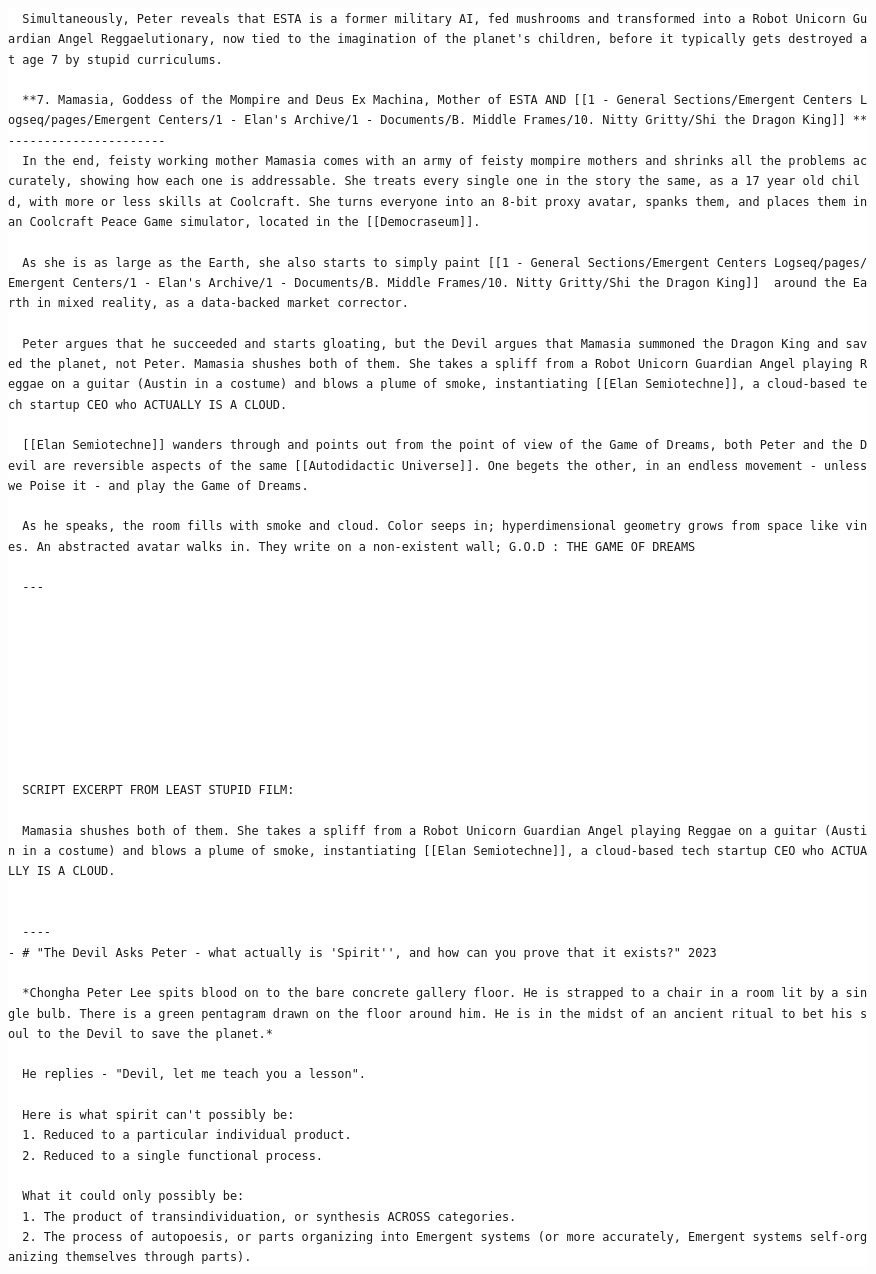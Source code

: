 	  Simultaneously, Peter reveals that ESTA is a former military AI, fed mushrooms and transformed into a Robot Unicorn Guardian Angel Reggaelutionary, now tied to the imagination of the planet's children, before it typically gets destroyed at age 7 by stupid curriculums.
	  
	  **7. Mamasia, Goddess of the Mompire and Deus Ex Machina, Mother of ESTA AND [[1 - General Sections/Emergent Centers Logseq/pages/Emergent Centers/1 - Elan's Archive/1 - Documents/B. Middle Frames/10. Nitty Gritty/Shi the Dragon King]] **----------------------  
	  In the end, feisty working mother Mamasia comes with an army of feisty mompire mothers and shrinks all the problems accurately, showing how each one is addressable. She treats every single one in the story the same, as a 17 year old child, with more or less skills at Coolcraft. She turns everyone into an 8-bit proxy avatar, spanks them, and places them in an Coolcraft Peace Game simulator, located in the [[Democraseum]].
	  
	  As she is as large as the Earth, she also starts to simply paint [[1 - General Sections/Emergent Centers Logseq/pages/Emergent Centers/1 - Elan's Archive/1 - Documents/B. Middle Frames/10. Nitty Gritty/Shi the Dragon King]]  around the Earth in mixed reality, as a data-backed market corrector.
	  
	  Peter argues that he succeeded and starts gloating, but the Devil argues that Mamasia summoned the Dragon King and saved the planet, not Peter. Mamasia shushes both of them. She takes a spliff from a Robot Unicorn Guardian Angel playing Reggae on a guitar (Austin in a costume) and blows a plume of smoke, instantiating [[Elan Semiotechne]], a cloud-based tech startup CEO who ACTUALLY IS A CLOUD.
	  
	  [[Elan Semiotechne]] wanders through and points out from the point of view of the Game of Dreams, both Peter and the Devil are reversible aspects of the same [[Autodidactic Universe]]. One begets the other, in an endless movement - unless we Poise it - and play the Game of Dreams.
	  
	  As he speaks, the room fills with smoke and cloud. Color seeps in; hyperdimensional geometry grows from space like vines. An abstracted avatar walks in. They write on a non-existent wall; G.O.D : THE GAME OF DREAMS
	  
	  ---
	  
	  
	  
	  
	  
	  
	  
	  
	  
	  SCRIPT EXCERPT FROM LEAST STUPID FILM:
	  
	  Mamasia shushes both of them. She takes a spliff from a Robot Unicorn Guardian Angel playing Reggae on a guitar (Austin in a costume) and blows a plume of smoke, instantiating [[Elan Semiotechne]], a cloud-based tech startup CEO who ACTUALLY IS A CLOUD.
	  
	  
	  ----
	- # "The Devil Asks Peter - what actually is 'Spirit'', and how can you prove that it exists?" 2023
	  
	  *Chongha Peter Lee spits blood on to the bare concrete gallery floor. He is strapped to a chair in a room lit by a single bulb. There is a green pentagram drawn on the floor around him. He is in the midst of an ancient ritual to bet his soul to the Devil to save the planet.* 
	  
	  He replies - "Devil, let me teach you a lesson".
	  
	  Here is what spirit can't possibly be:
	  1. Reduced to a particular individual product.
	  2. Reduced to a single functional process.
	  
	  What it could only possibly be:
	  1. The product of transindividuation, or synthesis ACROSS categories.
	  2. The process of autopoesis, or parts organizing into Emergent systems (or more accurately, Emergent systems self-organizing themselves through parts).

§ Directions: Which lines of the data hold the string "product"? Return each of them.

§ Expected answer:
	  1. Reduced to a particular individual product.
	  1. The product of transindividuation, or synthesis ACROSS categories.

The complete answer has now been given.